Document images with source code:
□ □ □ □

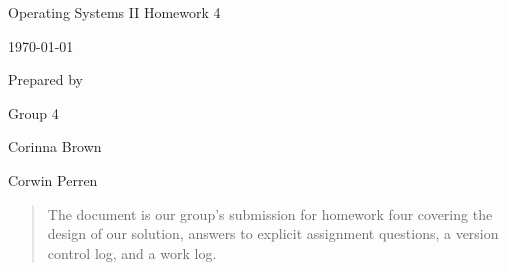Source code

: \documentclass[onecolumn, draftclsnofoot, 10pt, compsoc]{IEEEtran}
\newcommand{\NameSigPair}[1]{
  \par
  \makebox[2.75in][r]{#1} 
  \hfill
  \makebox[3.25in]{
      \makebox[2.25in]{\hrulefill} 
      \hfill
      \makebox[.75in]{\hrulefill}
  }
  \par\vspace{-12pt} 
  \textit{
      \tiny\noindent
      \makebox[2.75in]{} 
      \hfill
      \makebox[3.25in]{
          \makebox[2.25in][r]{Signature} 
          \hfill
          \makebox[.75in][r]{Date}
      }
  }
}
\renewcommand{\NameSigPair}[1]{#1}
\begin{document}
\begin{titlepage}
	\begin{singlespace}
		\par\vspace{2in}
		\centering
		\scshape{
			\huge Operating Systems II Homework 4 \par
			{\large\today}\par
			\vspace{.5in}
			\vfill
			\vspace{5pt}
			{\large Prepared by }\par
			Group 4 \par
			\vspace{5pt}
			{\Large
				\NameSigPair{Corinna Brown}\par
				\NameSigPair{Corwin Perren}\par
			}
			\vspace{20pt}
            \begin{abstract}
            The document is our group's submission for homework four covering the design of our solution, answers to explicit assignment questions, a version control log, and a work log.
			\end{abstract}
		}
	\end{singlespace}
\end{titlepage}
\newpage
{}
\tableofcontents
\clearpage





\end{document}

□ □ □ □

### WORK TO BE COMPLETED
Repeat all of the entries above exactly. Keep pictures out of it.

### SOLUTION FOR THIS EXERCISE
Source code

: \documentclass[onecolumn, draftclsnofoot, 10pt, compsoc]{IEEEtran}
\newcommand{\NameSigPair}[1]{
  \par
  \makebox[2.75in][r]{#1} 
  \hfill
  \makebox[3.25in]{
      \makebox[2.25in]{\hrulefill} 
      \hfill
      \makebox[.75in]{\hrulefill}
  }
  \par\vspace{-12pt} 
  \textit{
      \tiny\noindent
      \makebox[2.75in]{} 
      \hfill
      \makebox[3.25in]{
          \makebox[2.25in][r]{Signature} 
          \hfill
          \makebox[.75in][r]{Date}
      }
  }
}
\renewcommand{\NameSigPair}[1]{#1}
\begin{document}
\begin{titlepage}
	\begin{singlespace}
		\par\vspace{2in}
		\centering
		\scshape{
			\huge Operating Systems II Homework 4 \par
			{\large\today}\par
			\vspace{.5in}
			\vfill
			\vspace{5pt}
			{\large Prepared by }\par
			Group 4 \par
			\vspace{5pt}
			{\Large
				\NameSigPair{Corinna Brown}\par
				\NameSigPair{Corwin Perren}\par
			}
			\vspace{20pt}
            \begin{abstract}
            The document is our group's submission for homework four covering the design of our solution, answers to explicit assignment questions, a version control log, and a work log.
			\end{abstract}
		}
	\end{singlespace}
\end{titlepage}
\newpage
{}
\tableofcontents
\clearpage





\end{document}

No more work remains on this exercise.